* **Brief**
Show each line of the data below that has the string "words" in it.

* **Data entries**
══════════
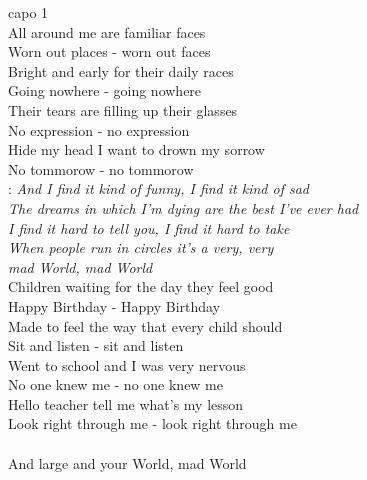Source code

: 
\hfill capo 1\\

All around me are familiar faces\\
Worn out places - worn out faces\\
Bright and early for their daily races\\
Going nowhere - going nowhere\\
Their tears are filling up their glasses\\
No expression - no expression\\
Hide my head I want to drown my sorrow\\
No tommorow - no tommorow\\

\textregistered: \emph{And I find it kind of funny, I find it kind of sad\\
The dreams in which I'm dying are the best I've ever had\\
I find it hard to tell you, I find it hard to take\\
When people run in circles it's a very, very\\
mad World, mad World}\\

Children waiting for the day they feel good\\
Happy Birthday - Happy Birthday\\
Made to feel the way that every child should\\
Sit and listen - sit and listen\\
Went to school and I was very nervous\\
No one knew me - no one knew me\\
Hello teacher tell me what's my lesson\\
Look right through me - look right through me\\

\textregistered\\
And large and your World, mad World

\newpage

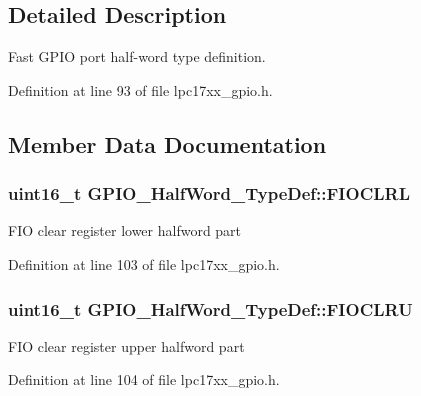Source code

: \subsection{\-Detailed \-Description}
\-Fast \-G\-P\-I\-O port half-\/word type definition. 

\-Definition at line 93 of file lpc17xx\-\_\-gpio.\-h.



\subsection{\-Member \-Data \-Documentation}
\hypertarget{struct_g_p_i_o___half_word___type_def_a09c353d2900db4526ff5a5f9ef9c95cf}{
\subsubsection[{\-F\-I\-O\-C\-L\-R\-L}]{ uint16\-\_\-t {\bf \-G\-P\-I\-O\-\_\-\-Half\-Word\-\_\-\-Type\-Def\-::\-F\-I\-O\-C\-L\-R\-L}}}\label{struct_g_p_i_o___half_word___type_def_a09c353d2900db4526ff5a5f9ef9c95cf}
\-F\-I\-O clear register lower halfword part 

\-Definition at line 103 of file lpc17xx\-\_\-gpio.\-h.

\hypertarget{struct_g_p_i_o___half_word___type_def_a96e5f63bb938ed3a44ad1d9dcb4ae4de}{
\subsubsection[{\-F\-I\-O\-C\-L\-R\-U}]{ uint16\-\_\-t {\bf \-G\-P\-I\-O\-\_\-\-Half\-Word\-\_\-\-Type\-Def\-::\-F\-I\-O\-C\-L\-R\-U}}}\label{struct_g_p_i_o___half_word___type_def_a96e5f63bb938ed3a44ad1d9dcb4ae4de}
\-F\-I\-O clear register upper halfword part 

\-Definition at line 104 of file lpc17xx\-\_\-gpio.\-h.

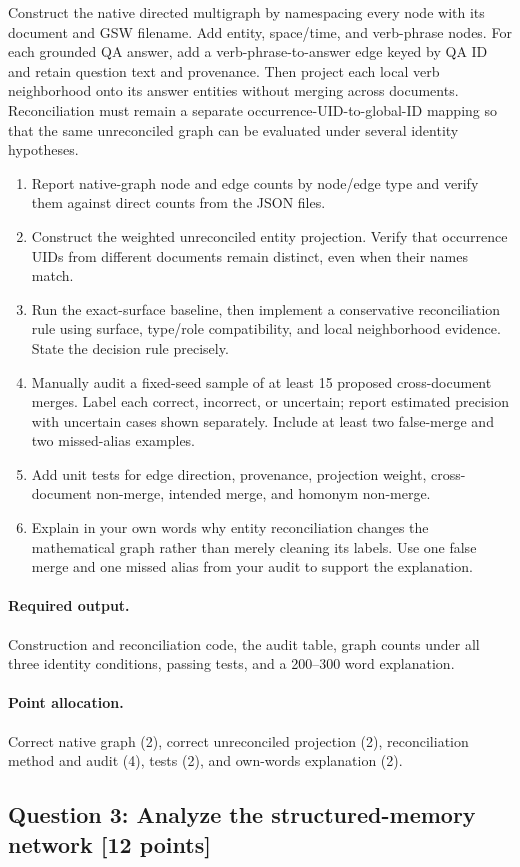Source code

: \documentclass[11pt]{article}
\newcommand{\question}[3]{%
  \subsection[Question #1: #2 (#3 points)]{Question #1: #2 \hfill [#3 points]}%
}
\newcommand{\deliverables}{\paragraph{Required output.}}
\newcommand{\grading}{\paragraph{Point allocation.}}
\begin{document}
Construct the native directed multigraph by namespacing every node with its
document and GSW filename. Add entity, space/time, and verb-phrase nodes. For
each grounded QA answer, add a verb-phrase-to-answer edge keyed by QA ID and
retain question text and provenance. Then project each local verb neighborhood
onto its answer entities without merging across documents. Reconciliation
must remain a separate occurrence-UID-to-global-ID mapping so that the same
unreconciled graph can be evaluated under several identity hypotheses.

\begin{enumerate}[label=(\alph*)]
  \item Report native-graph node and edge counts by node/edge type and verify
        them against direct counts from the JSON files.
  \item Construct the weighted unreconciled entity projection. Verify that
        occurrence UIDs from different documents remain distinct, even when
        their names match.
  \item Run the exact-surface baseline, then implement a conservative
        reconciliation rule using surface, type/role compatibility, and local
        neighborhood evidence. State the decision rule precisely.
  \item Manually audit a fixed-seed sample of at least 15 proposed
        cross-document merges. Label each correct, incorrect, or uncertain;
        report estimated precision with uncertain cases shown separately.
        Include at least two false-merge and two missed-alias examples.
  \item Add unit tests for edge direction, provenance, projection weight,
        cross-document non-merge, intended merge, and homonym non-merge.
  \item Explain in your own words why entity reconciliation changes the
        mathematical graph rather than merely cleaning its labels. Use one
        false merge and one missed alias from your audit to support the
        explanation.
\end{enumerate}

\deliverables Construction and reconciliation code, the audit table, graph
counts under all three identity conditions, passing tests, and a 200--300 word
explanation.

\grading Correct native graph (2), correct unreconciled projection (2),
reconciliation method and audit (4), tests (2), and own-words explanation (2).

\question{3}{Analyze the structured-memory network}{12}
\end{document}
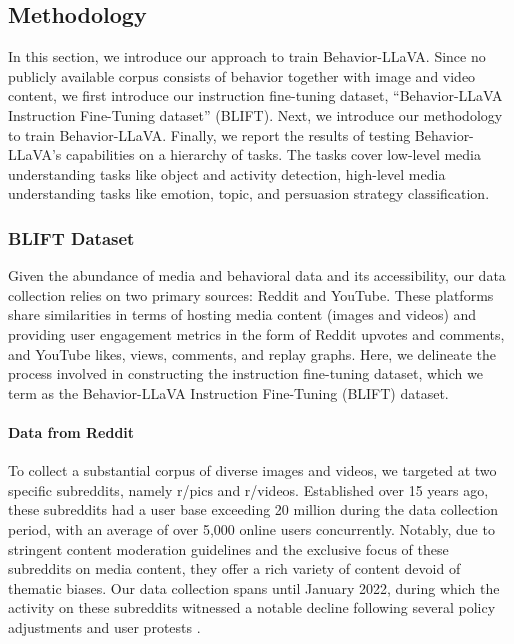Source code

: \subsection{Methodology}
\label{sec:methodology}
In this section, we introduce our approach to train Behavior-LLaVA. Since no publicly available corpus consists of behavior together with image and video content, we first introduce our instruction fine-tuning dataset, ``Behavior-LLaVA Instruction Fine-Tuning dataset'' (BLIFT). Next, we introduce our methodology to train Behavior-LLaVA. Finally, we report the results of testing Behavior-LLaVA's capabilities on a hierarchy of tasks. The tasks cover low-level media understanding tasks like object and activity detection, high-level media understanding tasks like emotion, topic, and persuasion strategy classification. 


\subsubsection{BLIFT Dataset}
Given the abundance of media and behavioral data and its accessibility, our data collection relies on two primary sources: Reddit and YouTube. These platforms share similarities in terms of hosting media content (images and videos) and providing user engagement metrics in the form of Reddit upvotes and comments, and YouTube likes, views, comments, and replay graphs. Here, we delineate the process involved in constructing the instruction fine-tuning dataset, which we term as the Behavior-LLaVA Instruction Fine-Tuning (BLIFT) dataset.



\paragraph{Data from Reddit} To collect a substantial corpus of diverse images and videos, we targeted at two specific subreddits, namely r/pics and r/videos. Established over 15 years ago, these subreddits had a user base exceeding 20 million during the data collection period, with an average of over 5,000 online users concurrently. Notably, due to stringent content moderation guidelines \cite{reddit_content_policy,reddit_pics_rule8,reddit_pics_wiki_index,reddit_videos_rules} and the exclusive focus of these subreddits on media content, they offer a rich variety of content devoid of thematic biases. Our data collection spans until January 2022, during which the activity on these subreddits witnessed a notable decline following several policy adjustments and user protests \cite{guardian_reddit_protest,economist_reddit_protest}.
══════════
* **Written response**
  \item Explain in your own words why entity reconciliation changes the
reconciliation method and audit (4), tests (2), and own-words explanation (2).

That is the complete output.